Like they did in Game 1, the Junior got on the board first, and again they were aided by a man advantage. David Rose, the overtime hero in the first game, fed a pass from the right side board into the center slot to a waiting Charles-Olivier Roussel. As Lewiston forward Antoine Houde-Caron ran into Roussel, the defenseman fired a wrister that beat Champion high above the blocker, just under the crossbar for a 1-0 Montreal lead.

Lewiston didn’t let the first-period Montreal lead climb to two like it did in Game 1. On a power play of their own, the Maineiacs converted when Kirill Kabanov collected the puck at the left boards, waited for Dame-Malka to come open at the right point and fed him the puck for a one-timer. For the second consecutive day, Dame-Malka blasted a slapshot past Berube high glove, this one to even the score at 1-1 in Game 2.

Berube was excellent late in the period, stopping Michael Chaput and Kabanov each from in close on a Maineiacs power play as the first frame expired.

Another Junior power play, their first of the second period, yielded their second goal, though it technically wasn’t a power-play goal. Charles Landry uncorked a shot from the right point just as the penalty to Antoine-Houde Caron expired. The puck rang the right post, ricocheted across the crease behind Champion to Jeremy Gouchie at the left post. Gouchie fanned on the first try, but it didn’t matter. He had all day to tap the puck over the line, giving the home team a 2-1 advantage.

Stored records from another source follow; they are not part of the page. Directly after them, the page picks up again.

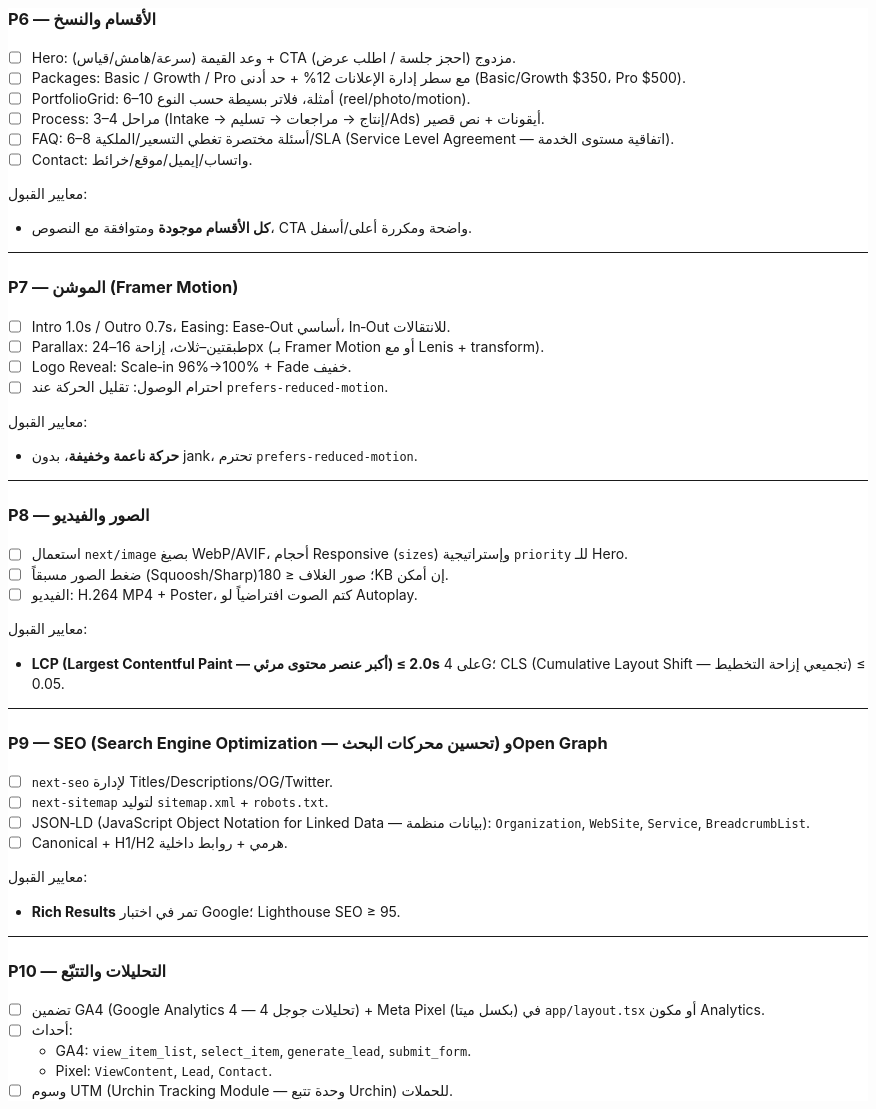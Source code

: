### P6 — الأقسام والنسخ
- [ ] Hero: وعد القيمة (سرعة/هامش/قياس) + CTA مزدوج (احجز جلسة / اطلب عرض).
- [ ] Packages: Basic / Growth / Pro مع سطر إدارة الإعلانات 12% + حد أدنى (Basic/Growth $350، Pro $500).
- [ ] PortfolioGrid: 6–10 أمثلة، فلاتر بسيطة حسب النوع (reel/photo/motion).
- [ ] Process: 3–4 مراحل (Intake → إنتاج → مراجعات → تسليم/Ads) أيقونات + نص قصير.
- [ ] FAQ: 6–8 أسئلة مختصرة تغطي التسعير/الملكية/SLA (Service Level Agreement — اتفاقية مستوى الخدمة).
- [ ] Contact: واتساب/إيميل/موقع/خرائط.

معايير القبول:
- **كل الأقسام موجودة** ومتوافقة مع النصوص، CTA واضحة ومكررة أعلى/أسفل.

---

### P7 — الموشن (Framer Motion)
- [ ] Intro 1.0s / Outro 0.7s، Easing: Ease‑Out أساسي، In‑Out للانتقالات.
- [ ] Parallax: طبقتين–ثلاث، إزاحة 16–24px (بـ Framer Motion أو مع Lenis + transform).
- [ ] Logo Reveal: Scale‑in 96%→100% + Fade خفيف.
- [ ] احترام الوصول: تقليل الحركة عند `prefers-reduced-motion`.

معايير القبول:
- **حركة ناعمة وخفيفة**، بدون jank، تحترم `prefers-reduced-motion`.

---

### P8 — الصور والفيديو
- [ ] استعمال `next/image` بصيغ WebP/AVIF، أحجام Responsive (`sizes`) وإستراتيجية `priority` للـ Hero.
- [ ] ضغط الصور مسبقاً (Squoosh/Sharp)؛ صور الغلاف ≤ 180KB إن أمكن.
- [ ] الفيديو: H.264 MP4 + Poster، كتم الصوت افتراضياً لو Autoplay.

معايير القبول:
- **LCP (Largest Contentful Paint — أكبر عنصر محتوى مرئي) ≤ 2.0s** على 4G؛ CLS (Cumulative Layout Shift — تجميعي إزاحة التخطيط) ≤ 0.05.

---

### P9 — SEO (Search Engine Optimization — تحسين محركات البحث) وOpen Graph
- [ ] `next-seo` لإدارة Titles/Descriptions/OG/Twitter.
- [ ] `next-sitemap` لتوليد `sitemap.xml` + `robots.txt`.
- [ ] JSON‑LD (JavaScript Object Notation for Linked Data — بيانات منظمة): `Organization`, `WebSite`, `Service`, `BreadcrumbList`.
- [ ] Canonical + H1/H2 هرمي + روابط داخلية.

معايير القبول:
- **Rich Results** تمر في اختبار Google؛ Lighthouse SEO ≥ 95.

---

### P10 — التحليلات والتتبّع
- [ ] تضمين GA4 (Google Analytics 4 — تحليلات جوجل 4) + Meta Pixel (بكسل ميتا) في `app/layout.tsx` أو مكون Analytics.
- [ ] أحداث:
  - GA4: `view_item_list`, `select_item`, `generate_lead`, `submit_form`.
  - Pixel: `ViewContent`, `Lead`, `Contact`.
- [ ] وسوم UTM (Urchin Tracking Module — وحدة تتبع Urchin) للحملات.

That lasted nearly the rest of the period. But Dame-Malka, on a 4-on-3 power play with less than 30 seconds to play, blasted his second of the game past Berube, again a one-timer high glove from the right point, this time set up by Sam Carrier.

Also in the second, the emotions between the teams turned to fisticuffs. A pair of fights a minute apart later in the period highlighted a chippy frame, during which the Maineiacs killed one penalty and scored a power- play goal on three chances.